Take the data below. Output it exactly from its first line through the line containing "impossibile la conclusione".

Stored data entries
*** Block opens ***
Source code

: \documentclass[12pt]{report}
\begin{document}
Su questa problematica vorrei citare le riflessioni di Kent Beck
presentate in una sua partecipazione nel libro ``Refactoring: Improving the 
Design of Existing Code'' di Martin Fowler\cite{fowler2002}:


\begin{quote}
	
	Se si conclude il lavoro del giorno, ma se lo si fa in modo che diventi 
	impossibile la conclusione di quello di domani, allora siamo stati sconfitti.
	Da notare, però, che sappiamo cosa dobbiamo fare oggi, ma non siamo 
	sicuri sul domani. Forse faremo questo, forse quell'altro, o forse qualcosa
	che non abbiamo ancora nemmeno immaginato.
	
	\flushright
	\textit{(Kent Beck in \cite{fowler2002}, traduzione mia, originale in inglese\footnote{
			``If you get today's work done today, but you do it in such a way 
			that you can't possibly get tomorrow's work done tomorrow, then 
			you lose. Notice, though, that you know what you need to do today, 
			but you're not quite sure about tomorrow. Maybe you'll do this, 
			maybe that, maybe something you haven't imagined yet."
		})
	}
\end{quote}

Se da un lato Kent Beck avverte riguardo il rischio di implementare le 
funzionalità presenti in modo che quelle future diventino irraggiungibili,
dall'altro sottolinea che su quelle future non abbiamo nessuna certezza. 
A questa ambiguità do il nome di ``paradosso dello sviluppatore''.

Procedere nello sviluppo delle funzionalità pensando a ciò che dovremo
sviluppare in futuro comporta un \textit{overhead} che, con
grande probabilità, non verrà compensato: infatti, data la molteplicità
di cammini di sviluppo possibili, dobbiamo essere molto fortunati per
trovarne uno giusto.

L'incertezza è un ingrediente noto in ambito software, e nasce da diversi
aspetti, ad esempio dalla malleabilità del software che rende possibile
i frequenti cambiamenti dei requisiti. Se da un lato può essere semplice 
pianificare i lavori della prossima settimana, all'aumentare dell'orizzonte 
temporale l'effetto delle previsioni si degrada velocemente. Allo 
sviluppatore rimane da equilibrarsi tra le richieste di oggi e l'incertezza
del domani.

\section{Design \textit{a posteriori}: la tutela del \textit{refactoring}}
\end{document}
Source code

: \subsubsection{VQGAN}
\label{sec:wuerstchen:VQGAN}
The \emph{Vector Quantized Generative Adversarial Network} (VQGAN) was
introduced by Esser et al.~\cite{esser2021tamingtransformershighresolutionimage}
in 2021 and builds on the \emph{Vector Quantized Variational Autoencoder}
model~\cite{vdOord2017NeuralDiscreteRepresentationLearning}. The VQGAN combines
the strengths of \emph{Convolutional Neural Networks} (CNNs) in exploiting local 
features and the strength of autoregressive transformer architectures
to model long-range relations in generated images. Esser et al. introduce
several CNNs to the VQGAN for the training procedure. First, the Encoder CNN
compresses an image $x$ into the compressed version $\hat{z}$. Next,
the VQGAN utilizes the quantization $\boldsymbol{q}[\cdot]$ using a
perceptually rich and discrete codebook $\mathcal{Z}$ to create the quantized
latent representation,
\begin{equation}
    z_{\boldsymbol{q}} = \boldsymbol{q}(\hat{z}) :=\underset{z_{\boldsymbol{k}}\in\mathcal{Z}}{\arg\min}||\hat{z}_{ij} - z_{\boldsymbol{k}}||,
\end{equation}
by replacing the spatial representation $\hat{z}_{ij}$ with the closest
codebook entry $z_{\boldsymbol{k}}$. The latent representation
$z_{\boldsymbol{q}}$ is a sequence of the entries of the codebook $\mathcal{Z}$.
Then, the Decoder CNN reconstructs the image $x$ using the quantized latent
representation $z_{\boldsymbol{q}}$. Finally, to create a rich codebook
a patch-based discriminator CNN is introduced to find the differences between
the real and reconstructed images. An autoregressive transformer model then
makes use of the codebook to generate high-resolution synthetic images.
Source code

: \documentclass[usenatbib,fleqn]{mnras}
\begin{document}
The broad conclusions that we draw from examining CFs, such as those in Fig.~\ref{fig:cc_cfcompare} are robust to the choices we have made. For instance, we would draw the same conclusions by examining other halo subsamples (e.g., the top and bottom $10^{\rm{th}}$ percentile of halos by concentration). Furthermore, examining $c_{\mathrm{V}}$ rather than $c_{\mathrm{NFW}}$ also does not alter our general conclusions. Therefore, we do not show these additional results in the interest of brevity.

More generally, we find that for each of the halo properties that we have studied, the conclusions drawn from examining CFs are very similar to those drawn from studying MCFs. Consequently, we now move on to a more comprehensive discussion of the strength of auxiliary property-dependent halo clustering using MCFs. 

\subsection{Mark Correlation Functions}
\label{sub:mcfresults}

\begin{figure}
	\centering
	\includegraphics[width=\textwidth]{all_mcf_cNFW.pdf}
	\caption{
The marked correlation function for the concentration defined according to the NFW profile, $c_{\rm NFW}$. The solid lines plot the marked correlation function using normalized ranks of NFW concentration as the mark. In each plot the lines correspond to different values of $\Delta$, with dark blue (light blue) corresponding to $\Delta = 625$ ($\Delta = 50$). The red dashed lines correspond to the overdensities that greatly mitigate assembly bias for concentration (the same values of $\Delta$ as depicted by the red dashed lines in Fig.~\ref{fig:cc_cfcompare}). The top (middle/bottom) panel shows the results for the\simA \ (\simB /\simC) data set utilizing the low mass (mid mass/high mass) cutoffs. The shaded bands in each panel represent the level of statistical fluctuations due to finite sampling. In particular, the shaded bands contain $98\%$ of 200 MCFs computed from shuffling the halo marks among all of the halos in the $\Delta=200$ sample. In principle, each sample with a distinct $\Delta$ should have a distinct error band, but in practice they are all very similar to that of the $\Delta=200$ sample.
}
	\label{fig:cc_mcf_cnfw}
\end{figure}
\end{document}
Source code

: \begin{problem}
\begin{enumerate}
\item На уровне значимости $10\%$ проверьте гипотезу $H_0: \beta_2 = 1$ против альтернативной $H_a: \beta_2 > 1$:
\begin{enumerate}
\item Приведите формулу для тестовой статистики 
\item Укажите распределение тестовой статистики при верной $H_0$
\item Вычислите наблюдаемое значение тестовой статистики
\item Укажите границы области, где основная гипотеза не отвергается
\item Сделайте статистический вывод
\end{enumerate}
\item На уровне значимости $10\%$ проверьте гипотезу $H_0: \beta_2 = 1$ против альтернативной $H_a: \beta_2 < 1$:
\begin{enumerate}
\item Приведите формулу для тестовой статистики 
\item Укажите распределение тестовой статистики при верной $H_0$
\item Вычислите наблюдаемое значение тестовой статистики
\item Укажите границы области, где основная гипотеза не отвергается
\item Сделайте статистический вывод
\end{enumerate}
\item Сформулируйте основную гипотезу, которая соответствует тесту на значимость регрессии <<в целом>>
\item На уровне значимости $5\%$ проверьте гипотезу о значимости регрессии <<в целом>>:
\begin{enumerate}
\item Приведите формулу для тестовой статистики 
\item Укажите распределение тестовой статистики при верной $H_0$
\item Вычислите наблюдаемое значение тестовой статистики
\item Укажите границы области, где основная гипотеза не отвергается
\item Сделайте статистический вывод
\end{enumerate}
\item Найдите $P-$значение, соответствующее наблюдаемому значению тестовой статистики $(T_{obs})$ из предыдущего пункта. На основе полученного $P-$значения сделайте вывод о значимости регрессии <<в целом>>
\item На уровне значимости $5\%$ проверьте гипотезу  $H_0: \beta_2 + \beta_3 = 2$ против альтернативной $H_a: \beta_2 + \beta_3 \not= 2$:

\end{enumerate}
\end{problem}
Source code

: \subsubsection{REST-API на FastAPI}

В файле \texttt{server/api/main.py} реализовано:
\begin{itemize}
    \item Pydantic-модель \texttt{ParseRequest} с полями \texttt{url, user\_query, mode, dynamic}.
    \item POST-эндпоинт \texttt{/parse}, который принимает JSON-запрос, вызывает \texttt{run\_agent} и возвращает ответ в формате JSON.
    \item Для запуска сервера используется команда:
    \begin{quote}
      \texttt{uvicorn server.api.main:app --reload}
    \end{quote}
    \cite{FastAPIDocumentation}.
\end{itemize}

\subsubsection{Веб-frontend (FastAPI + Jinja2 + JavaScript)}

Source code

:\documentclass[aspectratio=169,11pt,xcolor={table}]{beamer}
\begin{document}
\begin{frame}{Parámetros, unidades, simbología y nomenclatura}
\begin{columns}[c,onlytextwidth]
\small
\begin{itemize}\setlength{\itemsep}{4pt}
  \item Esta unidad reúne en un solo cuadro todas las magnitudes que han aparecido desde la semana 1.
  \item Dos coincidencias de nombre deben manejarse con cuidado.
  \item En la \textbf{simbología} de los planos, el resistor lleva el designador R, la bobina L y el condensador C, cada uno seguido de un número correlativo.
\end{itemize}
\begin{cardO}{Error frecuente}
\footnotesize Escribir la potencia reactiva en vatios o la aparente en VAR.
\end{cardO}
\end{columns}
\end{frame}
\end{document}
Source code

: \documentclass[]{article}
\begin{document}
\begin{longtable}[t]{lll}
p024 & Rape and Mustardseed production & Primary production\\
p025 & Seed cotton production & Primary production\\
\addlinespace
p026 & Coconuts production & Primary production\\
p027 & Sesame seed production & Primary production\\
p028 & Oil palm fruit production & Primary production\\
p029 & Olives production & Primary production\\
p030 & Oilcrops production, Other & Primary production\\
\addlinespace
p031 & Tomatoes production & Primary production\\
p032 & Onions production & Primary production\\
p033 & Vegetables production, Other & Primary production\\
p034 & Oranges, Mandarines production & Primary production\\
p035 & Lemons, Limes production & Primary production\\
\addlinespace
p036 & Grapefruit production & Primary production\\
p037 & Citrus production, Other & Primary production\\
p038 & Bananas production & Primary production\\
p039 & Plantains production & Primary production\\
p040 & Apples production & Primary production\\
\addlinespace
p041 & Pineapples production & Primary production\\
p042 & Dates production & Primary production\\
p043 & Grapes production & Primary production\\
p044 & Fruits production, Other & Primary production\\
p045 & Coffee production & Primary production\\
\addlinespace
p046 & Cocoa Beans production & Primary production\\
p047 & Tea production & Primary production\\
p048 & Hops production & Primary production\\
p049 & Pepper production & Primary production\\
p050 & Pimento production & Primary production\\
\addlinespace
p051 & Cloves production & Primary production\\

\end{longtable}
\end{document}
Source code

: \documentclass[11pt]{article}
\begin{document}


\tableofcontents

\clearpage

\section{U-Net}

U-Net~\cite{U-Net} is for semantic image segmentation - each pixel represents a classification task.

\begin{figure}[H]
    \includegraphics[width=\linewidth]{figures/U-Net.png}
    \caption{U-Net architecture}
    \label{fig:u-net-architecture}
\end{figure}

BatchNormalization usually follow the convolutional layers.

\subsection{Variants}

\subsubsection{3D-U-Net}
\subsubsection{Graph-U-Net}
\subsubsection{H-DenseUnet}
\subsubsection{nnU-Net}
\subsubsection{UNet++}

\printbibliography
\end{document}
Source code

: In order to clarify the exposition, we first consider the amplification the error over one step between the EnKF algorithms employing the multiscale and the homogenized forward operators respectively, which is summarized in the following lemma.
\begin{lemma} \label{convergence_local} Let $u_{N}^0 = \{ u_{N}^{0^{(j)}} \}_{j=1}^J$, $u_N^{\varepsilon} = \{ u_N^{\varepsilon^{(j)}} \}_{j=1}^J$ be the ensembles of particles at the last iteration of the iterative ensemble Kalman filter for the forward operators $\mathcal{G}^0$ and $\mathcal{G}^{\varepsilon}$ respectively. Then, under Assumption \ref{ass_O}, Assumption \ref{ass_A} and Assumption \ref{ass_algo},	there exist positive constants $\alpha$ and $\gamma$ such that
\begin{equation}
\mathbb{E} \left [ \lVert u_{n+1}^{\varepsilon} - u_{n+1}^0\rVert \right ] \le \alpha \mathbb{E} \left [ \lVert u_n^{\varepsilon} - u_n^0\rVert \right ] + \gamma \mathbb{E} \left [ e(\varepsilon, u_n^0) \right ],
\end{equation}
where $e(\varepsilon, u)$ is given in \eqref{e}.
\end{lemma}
*** Block closes ***
§ **Reply to the task**
Source code

: \documentclass[12pt]{report}
\begin{document}
Su questa problematica vorrei citare le riflessioni di Kent Beck
presentate in una sua partecipazione nel libro ``Refactoring: Improving the 
Design of Existing Code'' di Martin Fowler\cite{fowler2002}:


\begin{quote}
	
	Se si conclude il lavoro del giorno, ma se lo si fa in modo che diventi 
	impossibile la conclusione di quello di domani, allora siamo stati sconfitti.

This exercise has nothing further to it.